Iranians affected by the county's worst floods in a decade have been staging angry demonstrations against what they say is an inadequate relief response by the government.
With heavy rains drenching much of the country since March 19, floods have swept through hundreds of towns and villages in 26 of Iran's 31 provinces, killing at least 62 people.
Thousands of people have sheltering for days in the open with little food or warm clothes as the rains have continued.
WATCH: Towns and villages across large parts of Iran have been deluged over the past two weeks in the heaviest flooding the country has seen in at least a decade.

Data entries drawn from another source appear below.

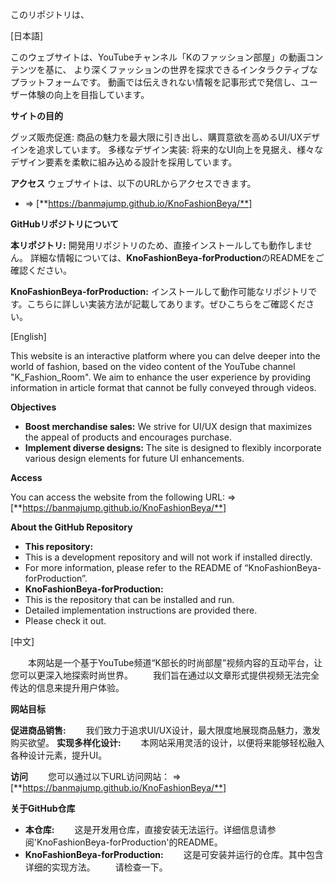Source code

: このリポジトリは、

[日本語]

このウェブサイトは、YouTubeチャンネル「Kのファッション部屋」の動画コンテンツを基に、
より深くファッションの世界を探求できるインタラクティブなプラットフォームです。
動画では伝えきれない情報を記事形式で発信し、ユーザー体験の向上を目指しています。

**サイトの目的**

  グッズ販売促進:
    商品の魅力を最大限に引き出し、購買意欲を高めるUI/UXデザインを追求しています。
  多様なデザイン実装:
    将来的なUI向上を見据え、様々なデザイン要素を柔軟に組み込める設計を採用しています。

**アクセス**
    ウェブサイトは、以下のURLからアクセスできます。
-   => [**https://banmajump.github.io/KnoFashionBeya/**]

**GitHubリポジトリについて**

  **本リポジトリ:**
    開発用リポジトリのため、直接インストールしても動作しません。
    詳細な情報については、**KnoFashionBeya-forProduction**のREADMEをご確認ください。

  **KnoFashionBeya-forProduction:**
    インストールして動作可能なリポジトリです。こちらに詳しい実装方法が記載してあります。ぜひこちらをご確認ください。

[English]

This website is an interactive platform where you can delve deeper into the world of fashion, 
based on the video content of the YouTube channel "K_Fashion_Room". 
We aim to enhance the user experience by providing information in article format that cannot be fully conveyed through videos.

**Objectives**

- **Boost merchandise sales:**
    We strive for UI/UX design that maximizes the appeal of products and encourages purchase.
- **Implement diverse designs:**
    The site is designed to flexibly incorporate various design elements for future UI enhancements.

**Access**

  You can access the website from the following URL:
  => [**https://banmajump.github.io/KnoFashionBeya/**]

**About the GitHub Repository**

- **This repository:**
-   This is a development repository and will not work if installed directly.
-   For more information, please refer to the README of “KnoFashionBeya-forProduction”.
- **KnoFashionBeya-forProduction:**
-   This is the repository that can be installed and run.
-   Detailed implementation instructions are provided there.
-   Please check it out.

[中文]

　　本网站是一个基于YouTube频道“K部长的时尚部屋”视频内容的互动平台，让您可以更深入地探索时尚世界。
　　我们旨在通过以文章形式提供视频无法完全传达的信息来提升用户体验。

**网站目标**

  **促进商品销售:**
  　　我们致力于追求UI/UX设计，最大限度地展现商品魅力，激发购买欲望。
  **实现多样化设计:**
  　　本网站采用灵活的设计，以便将来能够轻松融入各种设计元素，提升UI。

**访问**
　　您可以通过以下URL访问网站：
   => [**https://banmajump.github.io/KnoFashionBeya/**]

**关于GitHub仓库**

- **本仓库:**
  　　这是开发用仓库，直接安装无法运行。详细信息请参阅'KnoFashionBeya-forProduction'的README。
- **KnoFashionBeya-forProduction:**
  　　这是可安装并运行的仓库。其中包含详细的实现方法。
  　　请检查一下。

Protesters also have been venting anger at the government's decision to release water from major dams that are near overflowing, saying the move threatens to destroy their homes, farmland, and livestock.
Videos on social media, which could not be independently verified, showed what were said to be protests in the mountainous Lorestan Province and the oil-producing Khuzestan Province.
Both of those provinces have been especially hard hit by floods that have forced evacuations of dozens of towns and villages and caused massive damage to homes and infrastructure.
One video uploaded to social media on April 4 showed an angry crowd surrounding the vehicle of Ahmad Khadem Sayyid al-Shohada, an Iranian army commander who is coordinating relief efforts along the Karun River in Khuzestan Province.
The anonymous uploader said that video was shot in the village of Sharmiyah.
Authorities in Khuzestan, where a state of emergency has been declared, have ordered evacuations from dozens of villages ahead of releasing water from a large dam in the region.
Shohada told Iran's state-run IRNA news agency on April 3 that locals resisted, and that "emotional" farmers already hit by floods "showed their objections."
Both the Islamic Revolutionary Guards Corps (IRGC) and the Iranian Army are taking part in relief efforts.
The protests come amid accusations by the IRGC that President Hassan Rohani's administration has mismanaged the relief response.
Many Iranians see the relief effort as inadequate. Critics say the government's efforts have been too small and the authorities are unable to cope with the immediate needs of the tens of thousands of people who have been affected.
One IRGC commander, Mohammad Pakpur, said on April 3 that there had been "no management" of the rescue or aid operations in neighboring Lorestan Province.
Sarem Razaee, the head of the nongovernmental Iranian Red Crescent Society, said the town of Pol-e Dokhtar in Lorestan was facing a "super-crisis."
Pakpur said government officials do not "dare" go to the region because the "people are in a rebellious mood."
Pakpur also said that citizens evacuated from the area "are in a sorry state and conditions are bad."